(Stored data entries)

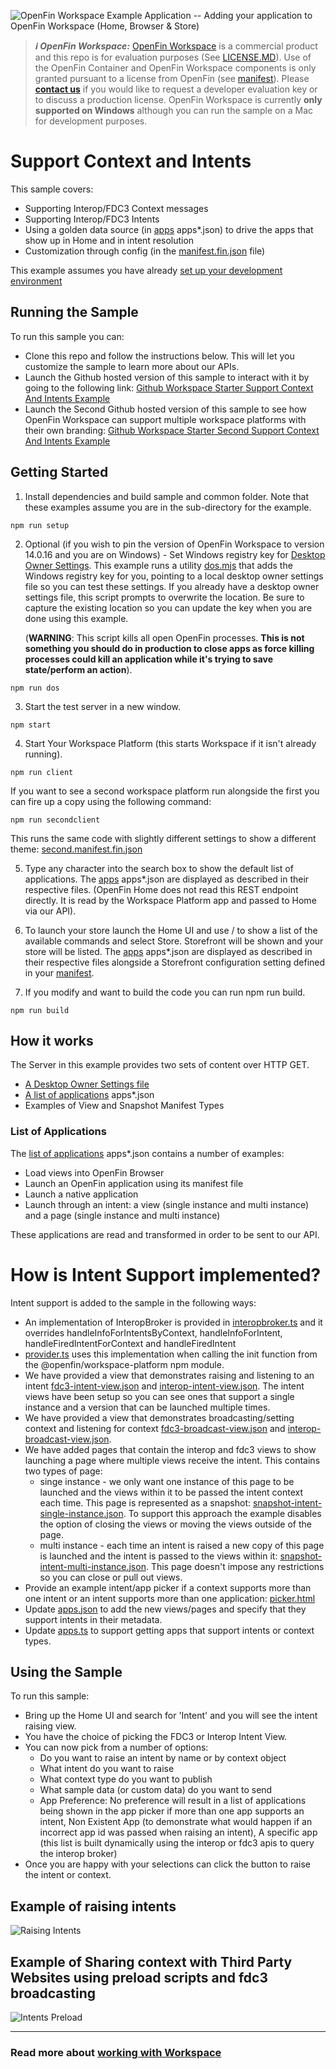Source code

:![OpenFin Workspace Example Application -- Adding your application to OpenFin Workspace (Home, Browser & Store)](../../assets/OpenFin-Workspace-Starter.png)

> **_:information_source: OpenFin Workspace:_** [OpenFin Workspace](https://www.openfin.co/workspace/) is a commercial product and this repo is for evaluation purposes (See [LICENSE.MD](LICENSE.MD)). Use of the OpenFin Container and OpenFin Workspace components is only granted pursuant to a license from OpenFin (see [manifest](public/manifest.fin.json)). Please [**contact us**](https://www.openfin.co/workspace/poc/) if you would like to request a developer evaluation key or to discuss a production license.
> OpenFin Workspace is currently **only supported on Windows** although you can run the sample on a Mac for development purposes.

# Support Context and Intents

This sample covers:

- Supporting Interop/FDC3 Context messages
- Supporting Interop/FDC3 Intents
- Using a golden data source (in [apps](./public/common/) apps\*.json) to drive the apps that show up in Home and in intent resolution
- Customization through config (in the [manifest.fin.json](public/manifest.fin.json) file)

This example assumes you have already [set up your development environment](https://developers.openfin.co/of-docs/docs/set-up-your-dev-environment)

## Running the Sample

To run this sample you can:

- Clone this repo and follow the instructions below. This will let you customize the sample to learn more about our APIs.
- Launch the Github hosted version of this sample to interact with it by going to the following link: [Github Workspace Starter Support Context And Intents Example](https://start.openfin.co/?manifest=https%3A%2F%2Fbuilt-on-openfin.github.io%2Fworkspace-starter%2Fworkspace%2Fvnext%2Fsupport-context-and-intents%2Fmanifest.fin.json)
- Launch the Second Github hosted version of this sample to see how OpenFin Workspace can support multiple workspace platforms with their own branding: [Github Workspace Starter Second Support Context And Intents Example](https://start.openfin.co/?manifest=https%3A%2F%2Fbuilt-on-openfin.github.io%2Fworkspace-starter%2Fworkspace%2Fvnext%2Fsupport-context-and-intents%2Fsecond.manifest.fin.json)

## Getting Started

1. Install dependencies and build sample and common folder. Note that these examples assume you are in the sub-directory for the example.

```shell
npm run setup
```

2. Optional (if you wish to pin the version of OpenFin Workspace to version 14.0.16 and you are on Windows) - Set Windows registry key for [Desktop Owner Settings](https://developers.openfin.co/docs/desktop-owner-settings).
   This example runs a utility [dos.mjs](./scripts/dos.mjs) that adds the Windows registry key for you, pointing to a local desktop owner
   settings file so you can test these settings. If you already have a desktop owner settings file, this script prompts to overwrite the location. Be sure to capture the existing location so you can update the key when you are done using this example.

   (**WARNING**: This script kills all open OpenFin processes. **This is not something you should do in production to close apps as force killing processes could kill an application while it's trying to save state/perform an action**).

```shell
npm run dos
```

3. Start the test server in a new window.

```shell
npm start
```

4. Start Your Workspace Platform (this starts Workspace if it isn't already running).

```shell
npm run client
```

If you want to see a second workspace platform run alongside the first you can fire up a copy using the following command:

```shell
npm run secondclient
```

This runs the same code with slightly different settings to show a different theme: [second.manifest.fin.json](public/second.manifest.fin.json)

5. Type any character into the search box to show the default list of applications.
   The [apps](./public/common/) apps\*.json are displayed as described in their respective files. (OpenFin Home does not read this REST endpoint directly. It is read by the Workspace Platform app and passed to Home via our API).

6. To launch your store launch the Home UI and use / to show a list of the available commands and select Store. Storefront will be shown and your store will be listed.
   The [apps](./public/common/) apps\*.json are displayed as described in their respective files alongside a Storefront configuration setting defined in your [manifest](public/manifest.fin.json).

7. If you modify and want to build the code you can run npm run build.

```shell
npm run build
```

## How it works

The Server in this example provides two sets of content over HTTP GET.

- [A Desktop Owner Settings file](./public/common/dos.json)
- [A list of applications](./public/common/) apps\*.json
- Examples of View and Snapshot Manifest Types

### List of Applications

The [list of applications](../public/common/) apps\*.json contains a number of examples:

- Load views into OpenFin Browser
- Launch an OpenFin application using its manifest file
- Launch a native application
- Launch through an intent: a view (single instance and multi instance) and a page (single instance and multi instance)

These applications are read and transformed in order to be sent to our API.

# How is Intent Support implemented?

Intent support is added to the sample in the following ways:

- An implementation of InteropBroker is provided in [interopbroker.ts](client/src/interopbroker.ts) and it overrides handleInfoForIntentsByContext, handleInfoForIntent, handleFiredIntentForContext and handleFiredIntent
- [provider.ts](client/src/provider.ts) uses this implementation when calling the init function from the @openfin/workspace-platform npm module.
- We have provided a view that demonstrates raising and listening to an intent [fdc3-intent-view.json](./public/common/views/fdc3/intent/fdc3-intent-view.json) and [interop-intent-view.json](./public/common/views/interop/intent/interop-intent-view.json). The intent views have been setup so you can see ones that support a single instance and a version that can be launched multiple times.
- We have provided a view that demonstrates broadcasting/setting context and listening for context [fdc3-broadcast-view.json](./public/common/views/fdc3/context/fdc3-broadcast-view.json) and [interop-broadcast-view.json](./public/common/views/interop/context/interop-broadcast-view.json).
- We have added pages that contain the interop and fdc3 views to show launching a page where multiple views receive the intent. This contains two types of page:
  - singe instance - we only want one instance of this page to be launched and the views within it to be passed the intent context each time. This page is represented as a snapshot: [snapshot-intent-single-instance.json](./public/common/snapshots/snapshot-intent-single-instance.json). To support this approach the example disables the option of closing the views or moving the views outside of the page.
  - multi instance - each time an intent is raised a new copy of this page is launched and the intent is passed to the views within it: [snapshot-intent-multi-instance.json](./public/common/snapshots/snapshot-intent-multi-instance.json). This page doesn't impose any restrictions so you can close or pull out views.
- Provide an example intent/app picker if a context supports more than one intent or an intent supports more than one application: [picker.html](./public/common/windows/intents/picker.html)
- Update [apps.json](./public/common/apps.json) to add the new views/pages and specify that they support intents in their metadata.
- Update [apps.ts](client/src/apps.ts) to support getting apps that support intents or context types.

## Using the Sample

To run this sample:

- Bring up the Home UI and search for 'Intent' and you will see the intent raising view.
- You have the choice of picking the FDC3 or Interop Intent View.
- You can now pick from a number of options:
  - Do you want to raise an intent by name or by context object
  - What intent do you want to raise
  - What context type do you want to publish
  - What sample data (or custom data) do you want to send
  - App Preference: No preference will result in a list of applications being shown in the app picker if more than one app supports an intent, Non Existent App (to demonstrate what would happen if an incorrect app id was passed when raising an intent), A specific app (this list is built dynamically using the interop or fdc3 apis to query the interop broker)
- Once you are happy with your selections can click the button to raise the intent or context.

## Example of raising intents

![Raising Intents](workspace-support-context-intents-raising-intents.gif)

## Example of Sharing context with Third Party Websites using preload scripts and fdc3 broadcasting

![Intents Preload](workspace-support-context-intents-preload.gif)

---

### Read more about [working with Workspace](https://developers.openfin.co/of-docs/docs/overview-of-workspace)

**Exercise**
Transcribe each of the records above precisely, with no pictures in the copy.

**Solution for this task**
Source code

:![OpenFin Workspace Example Application -- Adding your application to OpenFin Workspace (Home, Browser & Store)](../../assets/OpenFin-Workspace-Starter.png)

> **_:information_source: OpenFin Workspace:_** [OpenFin Workspace](https://www.openfin.co/workspace/) is a commercial product and this repo is for evaluation purposes (See [LICENSE.MD](LICENSE.MD)). Use of the OpenFin Container and OpenFin Workspace components is only granted pursuant to a license from OpenFin (see [manifest](public/manifest.fin.json)). Please [**contact us**](https://www.openfin.co/workspace/poc/) if you would like to request a developer evaluation key or to discuss a production license.
> OpenFin Workspace is currently **only supported on Windows** although you can run the sample on a Mac for development purposes.

# Support Context and Intents

This sample covers:

- Supporting Interop/FDC3 Context messages
- Supporting Interop/FDC3 Intents
- Using a golden data source (in [apps](./public/common/) apps\*.json) to drive the apps that show up in Home and in intent resolution
- Customization through config (in the [manifest.fin.json](public/manifest.fin.json) file)

This example assumes you have already [set up your development environment](https://developers.openfin.co/of-docs/docs/set-up-your-dev-environment)

## Running the Sample

To run this sample you can:

- Clone this repo and follow the instructions below. This will let you customize the sample to learn more about our APIs.
- Launch the Github hosted version of this sample to interact with it by going to the following link: [Github Workspace Starter Support Context And Intents Example](https://start.openfin.co/?manifest=https%3A%2F%2Fbuilt-on-openfin.github.io%2Fworkspace-starter%2Fworkspace%2Fvnext%2Fsupport-context-and-intents%2Fmanifest.fin.json)
- Launch the Second Github hosted version of this sample to see how OpenFin Workspace can support multiple workspace platforms with their own branding: [Github Workspace Starter Second Support Context And Intents Example](https://start.openfin.co/?manifest=https%3A%2F%2Fbuilt-on-openfin.github.io%2Fworkspace-starter%2Fworkspace%2Fvnext%2Fsupport-context-and-intents%2Fsecond.manifest.fin.json)

## Getting Started

1. Install dependencies and build sample and common folder. Note that these examples assume you are in the sub-directory for the example.

```shell
npm run setup
```

2. Optional (if you wish to pin the version of OpenFin Workspace to version 14.0.16 and you are on Windows) - Set Windows registry key for [Desktop Owner Settings](https://developers.openfin.co/docs/desktop-owner-settings).
   This example runs a utility [dos.mjs](./scripts/dos.mjs) that adds the Windows registry key for you, pointing to a local desktop owner
   settings file so you can test these settings. If you already have a desktop owner settings file, this script prompts to overwrite the location. Be sure to capture the existing location so you can update the key when you are done using this example.

   (**WARNING**: This script kills all open OpenFin processes. **This is not something you should do in production to close apps as force killing processes could kill an application while it's trying to save state/perform an action**).

```shell
npm run dos
```

3. Start the test server in a new window.

```shell
npm start
```

4. Start Your Workspace Platform (this starts Workspace if it isn't already running).

```shell
npm run client
```

If you want to see a second workspace platform run alongside the first you can fire up a copy using the following command:

```shell
npm run secondclient
```

This runs the same code with slightly different settings to show a different theme: [second.manifest.fin.json](public/second.manifest.fin.json)

5. Type any character into the search box to show the default list of applications.
   The [apps](./public/common/) apps\*.json are displayed as described in their respective files. (OpenFin Home does not read this REST endpoint directly. It is read by the Workspace Platform app and passed to Home via our API).

6. To launch your store launch the Home UI and use / to show a list of the available commands and select Store. Storefront will be shown and your store will be listed.
   The [apps](./public/common/) apps\*.json are displayed as described in their respective files alongside a Storefront configuration setting defined in your [manifest](public/manifest.fin.json).

7. If you modify and want to build the code you can run npm run build.

```shell
npm run build
```

## How it works

The Server in this example provides two sets of content over HTTP GET.

- [A Desktop Owner Settings file](./public/common/dos.json)
- [A list of applications](./public/common/) apps\*.json
- Examples of View and Snapshot Manifest Types

### List of Applications

The [list of applications](../public/common/) apps\*.json contains a number of examples:

- Load views into OpenFin Browser
- Launch an OpenFin application using its manifest file
- Launch a native application
- Launch through an intent: a view (single instance and multi instance) and a page (single instance and multi instance)

These applications are read and transformed in order to be sent to our API.

# How is Intent Support implemented?

Intent support is added to the sample in the following ways:

- An implementation of InteropBroker is provided in [interopbroker.ts](client/src/interopbroker.ts) and it overrides handleInfoForIntentsByContext, handleInfoForIntent, handleFiredIntentForContext and handleFiredIntent
- [provider.ts](client/src/provider.ts) uses this implementation when calling the init function from the @openfin/workspace-platform npm module.
- We have provided a view that demonstrates raising and listening to an intent [fdc3-intent-view.json](./public/common/views/fdc3/intent/fdc3-intent-view.json) and [interop-intent-view.json](./public/common/views/interop/intent/interop-intent-view.json). The intent views have been setup so you can see ones that support a single instance and a version that can be launched multiple times.
- We have provided a view that demonstrates broadcasting/setting context and listening for context [fdc3-broadcast-view.json](./public/common/views/fdc3/context/fdc3-broadcast-view.json) and [interop-broadcast-view.json](./public/common/views/interop/context/interop-broadcast-view.json).
- We have added pages that contain the interop and fdc3 views to show launching a page where multiple views receive the intent. This contains two types of page:
  - singe instance - we only want one instance of this page to be launched and the views within it to be passed the intent context each time. This page is represented as a snapshot: [snapshot-intent-single-instance.json](./public/common/snapshots/snapshot-intent-single-instance.json). To support this approach the example disables the option of closing the views or moving the views outside of the page.
  - multi instance - each time an intent is raised a new copy of this page is launched and the intent is passed to the views within it: [snapshot-intent-multi-instance.json](./public/common/snapshots/snapshot-intent-multi-instance.json). This page doesn't impose any restrictions so you can close or pull out views.
- Provide an example intent/app picker if a context supports more than one intent or an intent supports more than one application: [picker.html](./public/common/windows/intents/picker.html)
- Update [apps.json](./public/common/apps.json) to add the new views/pages and specify that they support intents in their metadata.
- Update [apps.ts](client/src/apps.ts) to support getting apps that support intents or context types.

## Using the Sample

To run this sample:

- Bring up the Home UI and search for 'Intent' and you will see the intent raising view.
- You have the choice of picking the FDC3 or Interop Intent View.
- You can now pick from a number of options:
  - Do you want to raise an intent by name or by context object
  - What intent do you want to raise
  - What context type do you want to publish
  - What sample data (or custom data) do you want to send
  - App Preference: No preference will result in a list of applications being shown in the app picker if more than one app supports an intent, Non Existent App (to demonstrate what would happen if an incorrect app id was passed when raising an intent), A specific app (this list is built dynamically using the interop or fdc3 apis to query the interop broker)
- Once you are happy with your selections can click the button to raise the intent or context.

## Example of raising intents

![Raising Intents](workspace-support-context-intents-raising-intents.gif)

## Example of Sharing context with Third Party Websites using preload scripts and fdc3 broadcasting

![Intents Preload](workspace-support-context-intents-preload.gif)

---

### Read more about [working with Workspace](https://developers.openfin.co/of-docs/docs/overview-of-workspace)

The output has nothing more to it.